[INPUT DATA Boundary: Start]
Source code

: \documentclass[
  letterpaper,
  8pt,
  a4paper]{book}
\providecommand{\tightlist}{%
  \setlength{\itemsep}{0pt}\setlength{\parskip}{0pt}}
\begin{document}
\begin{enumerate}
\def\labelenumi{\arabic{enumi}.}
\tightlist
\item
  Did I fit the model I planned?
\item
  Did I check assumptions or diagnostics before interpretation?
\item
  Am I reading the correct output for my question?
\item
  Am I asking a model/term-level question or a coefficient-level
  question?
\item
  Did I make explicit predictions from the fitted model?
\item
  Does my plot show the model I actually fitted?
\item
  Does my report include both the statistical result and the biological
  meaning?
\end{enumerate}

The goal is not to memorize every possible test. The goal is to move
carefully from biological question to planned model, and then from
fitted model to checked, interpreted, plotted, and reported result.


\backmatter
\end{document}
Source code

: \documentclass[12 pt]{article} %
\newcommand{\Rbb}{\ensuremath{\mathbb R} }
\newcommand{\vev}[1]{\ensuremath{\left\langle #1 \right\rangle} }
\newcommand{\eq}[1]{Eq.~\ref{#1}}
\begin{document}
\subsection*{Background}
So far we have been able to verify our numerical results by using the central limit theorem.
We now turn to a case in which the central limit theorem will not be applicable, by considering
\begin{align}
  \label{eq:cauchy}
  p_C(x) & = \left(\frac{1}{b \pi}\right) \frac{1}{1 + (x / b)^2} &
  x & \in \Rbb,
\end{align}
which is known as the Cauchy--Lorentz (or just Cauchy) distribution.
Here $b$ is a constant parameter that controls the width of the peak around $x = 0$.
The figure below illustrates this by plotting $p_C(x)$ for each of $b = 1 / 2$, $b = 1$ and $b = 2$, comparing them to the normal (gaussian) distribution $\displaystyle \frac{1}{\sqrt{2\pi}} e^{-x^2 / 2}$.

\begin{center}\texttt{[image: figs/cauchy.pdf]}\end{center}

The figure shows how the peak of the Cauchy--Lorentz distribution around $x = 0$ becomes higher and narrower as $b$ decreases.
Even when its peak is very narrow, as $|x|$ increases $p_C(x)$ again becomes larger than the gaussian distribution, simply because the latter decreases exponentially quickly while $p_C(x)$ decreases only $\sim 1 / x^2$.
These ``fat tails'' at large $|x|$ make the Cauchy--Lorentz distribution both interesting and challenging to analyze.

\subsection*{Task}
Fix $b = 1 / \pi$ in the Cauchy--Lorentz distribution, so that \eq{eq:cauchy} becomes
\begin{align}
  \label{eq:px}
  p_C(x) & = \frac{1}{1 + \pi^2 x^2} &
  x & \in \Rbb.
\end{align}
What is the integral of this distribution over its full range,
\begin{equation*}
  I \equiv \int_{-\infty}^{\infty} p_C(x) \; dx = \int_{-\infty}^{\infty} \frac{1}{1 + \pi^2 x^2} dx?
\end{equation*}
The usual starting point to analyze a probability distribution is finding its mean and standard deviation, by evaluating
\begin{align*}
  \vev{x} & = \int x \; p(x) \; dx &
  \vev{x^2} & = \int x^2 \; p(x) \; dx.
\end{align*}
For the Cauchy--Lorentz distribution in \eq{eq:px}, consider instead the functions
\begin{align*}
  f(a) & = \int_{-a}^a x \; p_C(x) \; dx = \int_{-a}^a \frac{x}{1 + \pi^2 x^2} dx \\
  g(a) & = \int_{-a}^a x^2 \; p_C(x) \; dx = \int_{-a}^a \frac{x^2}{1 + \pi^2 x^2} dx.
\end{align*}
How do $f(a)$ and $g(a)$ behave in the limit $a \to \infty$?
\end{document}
[INPUT DATA Boundary: End]
_WHAT IS REQUIRED:_
Please output the full listing one more time, exactly.

_OUTPUT FOR THIS EXERCISE:_
Source code

: \documentclass[
  letterpaper,
  8pt,
  a4paper]{book}
\providecommand{\tightlist}{%
  \setlength{\itemsep}{0pt}\setlength{\parskip}{0pt}}
\begin{document}
\begin{enumerate}
\def\labelenumi{\arabic{enumi}.}
\tightlist
\item
  Did I fit the model I planned?
\item
  Did I check assumptions or diagnostics before interpretation?
\item
  Am I reading the correct output for my question?
\item
  Am I asking a model/term-level question or a coefficient-level
  question?
\item
  Did I make explicit predictions from the fitted model?
\item
  Does my plot show the model I actually fitted?
\item
  Does my report include both the statistical result and the biological
  meaning?
\end{enumerate}

The goal is not to memorize every possible test. The goal is to move
carefully from biological question to planned model, and then from
fitted model to checked, interpreted, plotted, and reported result.


\backmatter
\end{document}
Source code

: \documentclass[12 pt]{article} %
\newcommand{\Rbb}{\ensuremath{\mathbb R} }
\newcommand{\vev}[1]{\ensuremath{\left\langle #1 \right\rangle} }
\newcommand{\eq}[1]{Eq.~\ref{#1}}
\begin{document}
\subsection*{Background}
So far we have been able to verify our numerical results by using the central limit theorem.
We now turn to a case in which the central limit theorem will not be applicable, by considering
\begin{align}
  \label{eq:cauchy}
  p_C(x) & = \left(\frac{1}{b \pi}\right) \frac{1}{1 + (x / b)^2} &
  x & \in \Rbb,
\end{align}
which is known as the Cauchy--Lorentz (or just Cauchy) distribution.
Here $b$ is a constant parameter that controls the width of the peak around $x = 0$.
The figure below illustrates this by plotting $p_C(x)$ for each of $b = 1 / 2$, $b = 1$ and $b = 2$, comparing them to the normal (gaussian) distribution $\displaystyle \frac{1}{\sqrt{2\pi}} e^{-x^2 / 2}$.

\begin{center}\texttt{[image: figs/cauchy.pdf]}\end{center}

The figure shows how the peak of the Cauchy--Lorentz distribution around $x = 0$ becomes higher and narrower as $b$ decreases.
Even when its peak is very narrow, as $|x|$ increases $p_C(x)$ again becomes larger than the gaussian distribution, simply because the latter decreases exponentially quickly while $p_C(x)$ decreases only $\sim 1 / x^2$.
These ``fat tails'' at large $|x|$ make the Cauchy--Lorentz distribution both interesting and challenging to analyze.

\subsection*{Task}
Fix $b = 1 / \pi$ in the Cauchy--Lorentz distribution, so that \eq{eq:cauchy} becomes
\begin{align}
  \label{eq:px}
  p_C(x) & = \frac{1}{1 + \pi^2 x^2} &
  x & \in \Rbb.
\end{align}
What is the integral of this distribution over its full range,
\begin{equation*}
  I \equiv \int_{-\infty}^{\infty} p_C(x) \; dx = \int_{-\infty}^{\infty} \frac{1}{1 + \pi^2 x^2} dx?
\end{equation*}
The usual starting point to analyze a probability distribution is finding its mean and standard deviation, by evaluating
\begin{align*}
  \vev{x} & = \int x \; p(x) \; dx &
  \vev{x^2} & = \int x^2 \; p(x) \; dx.
\end{align*}
For the Cauchy--Lorentz distribution in \eq{eq:px}, consider instead the functions
\begin{align*}
  f(a) & = \int_{-a}^a x \; p_C(x) \; dx = \int_{-a}^a \frac{x}{1 + \pi^2 x^2} dx \\
  g(a) & = \int_{-a}^a x^2 \; p_C(x) \; dx = \int_{-a}^a \frac{x^2}{1 + \pi^2 x^2} dx.
\end{align*}
How do $f(a)$ and $g(a)$ behave in the limit $a \to \infty$?
\end{document}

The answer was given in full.